### Work task
Please find every line in the records below that contains the word "string", and copy it.

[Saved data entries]
++++++++++

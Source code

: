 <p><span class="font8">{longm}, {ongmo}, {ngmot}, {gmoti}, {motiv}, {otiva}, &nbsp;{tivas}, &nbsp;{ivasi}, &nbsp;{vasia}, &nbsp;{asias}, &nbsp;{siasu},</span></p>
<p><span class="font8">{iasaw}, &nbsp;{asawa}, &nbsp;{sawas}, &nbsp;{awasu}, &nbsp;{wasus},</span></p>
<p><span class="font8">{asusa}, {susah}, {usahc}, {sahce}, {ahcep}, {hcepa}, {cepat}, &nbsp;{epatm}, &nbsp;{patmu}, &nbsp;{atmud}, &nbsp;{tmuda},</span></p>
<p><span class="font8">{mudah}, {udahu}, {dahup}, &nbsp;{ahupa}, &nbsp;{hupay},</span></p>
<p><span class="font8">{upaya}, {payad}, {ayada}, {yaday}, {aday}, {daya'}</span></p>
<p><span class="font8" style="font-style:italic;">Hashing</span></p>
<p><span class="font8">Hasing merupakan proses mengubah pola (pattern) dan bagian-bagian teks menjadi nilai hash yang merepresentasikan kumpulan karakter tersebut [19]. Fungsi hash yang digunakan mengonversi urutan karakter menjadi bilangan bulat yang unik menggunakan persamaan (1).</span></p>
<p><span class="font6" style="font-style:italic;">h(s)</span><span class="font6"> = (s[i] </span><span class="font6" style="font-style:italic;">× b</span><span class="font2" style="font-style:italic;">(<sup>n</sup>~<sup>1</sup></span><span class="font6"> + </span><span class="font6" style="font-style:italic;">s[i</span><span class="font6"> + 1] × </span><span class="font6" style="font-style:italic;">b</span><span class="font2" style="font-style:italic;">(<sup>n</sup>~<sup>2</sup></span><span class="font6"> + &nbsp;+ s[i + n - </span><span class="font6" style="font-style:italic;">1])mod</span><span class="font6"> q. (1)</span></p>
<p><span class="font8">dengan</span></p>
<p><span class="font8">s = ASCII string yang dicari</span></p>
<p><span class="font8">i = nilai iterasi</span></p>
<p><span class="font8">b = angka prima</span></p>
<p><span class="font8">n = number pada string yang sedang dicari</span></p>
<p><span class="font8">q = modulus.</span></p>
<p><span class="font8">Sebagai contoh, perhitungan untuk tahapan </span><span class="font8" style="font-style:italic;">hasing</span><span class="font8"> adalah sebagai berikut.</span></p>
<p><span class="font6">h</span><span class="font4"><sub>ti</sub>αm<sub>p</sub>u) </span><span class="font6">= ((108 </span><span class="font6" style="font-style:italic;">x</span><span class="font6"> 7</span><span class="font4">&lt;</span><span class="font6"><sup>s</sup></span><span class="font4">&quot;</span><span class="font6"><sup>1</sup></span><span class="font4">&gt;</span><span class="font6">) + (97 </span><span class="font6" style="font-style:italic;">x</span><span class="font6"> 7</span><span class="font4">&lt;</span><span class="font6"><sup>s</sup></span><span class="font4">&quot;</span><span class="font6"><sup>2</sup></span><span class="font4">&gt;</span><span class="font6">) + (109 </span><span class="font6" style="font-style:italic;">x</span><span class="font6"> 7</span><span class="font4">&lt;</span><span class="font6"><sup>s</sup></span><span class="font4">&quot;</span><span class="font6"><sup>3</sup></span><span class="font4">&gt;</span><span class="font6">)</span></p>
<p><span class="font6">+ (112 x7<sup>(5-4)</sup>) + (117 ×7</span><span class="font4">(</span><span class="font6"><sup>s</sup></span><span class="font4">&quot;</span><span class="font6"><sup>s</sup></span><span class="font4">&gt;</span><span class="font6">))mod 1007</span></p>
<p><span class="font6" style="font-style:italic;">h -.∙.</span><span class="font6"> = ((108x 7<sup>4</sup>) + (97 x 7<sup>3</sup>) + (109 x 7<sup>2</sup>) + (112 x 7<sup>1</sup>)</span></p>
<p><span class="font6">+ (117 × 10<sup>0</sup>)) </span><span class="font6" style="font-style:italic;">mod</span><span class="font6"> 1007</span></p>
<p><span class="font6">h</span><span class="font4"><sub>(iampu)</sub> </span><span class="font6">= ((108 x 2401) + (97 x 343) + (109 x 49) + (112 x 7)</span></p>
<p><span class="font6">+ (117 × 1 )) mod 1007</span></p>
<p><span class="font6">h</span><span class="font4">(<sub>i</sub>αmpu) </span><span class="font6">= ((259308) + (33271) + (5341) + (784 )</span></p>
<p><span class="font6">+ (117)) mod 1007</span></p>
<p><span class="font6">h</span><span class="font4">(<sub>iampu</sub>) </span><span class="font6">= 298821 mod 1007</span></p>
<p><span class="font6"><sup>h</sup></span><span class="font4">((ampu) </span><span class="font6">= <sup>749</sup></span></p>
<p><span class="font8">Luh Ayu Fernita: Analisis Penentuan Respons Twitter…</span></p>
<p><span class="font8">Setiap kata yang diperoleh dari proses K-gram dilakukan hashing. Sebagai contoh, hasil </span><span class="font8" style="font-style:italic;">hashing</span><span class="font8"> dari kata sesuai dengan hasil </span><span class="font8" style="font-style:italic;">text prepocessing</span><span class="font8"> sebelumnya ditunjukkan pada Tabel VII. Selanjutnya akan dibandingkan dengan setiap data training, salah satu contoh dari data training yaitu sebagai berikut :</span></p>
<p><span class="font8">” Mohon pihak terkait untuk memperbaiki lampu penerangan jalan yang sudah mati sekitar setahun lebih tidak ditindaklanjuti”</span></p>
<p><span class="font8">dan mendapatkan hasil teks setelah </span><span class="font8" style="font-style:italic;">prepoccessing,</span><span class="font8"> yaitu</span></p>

++++++++++

### Exercise solution
<p><span class="font8">s = ASCII string yang dicari</span></p>
<p><span class="font8">n = number pada string yang sedang dicari</span></p>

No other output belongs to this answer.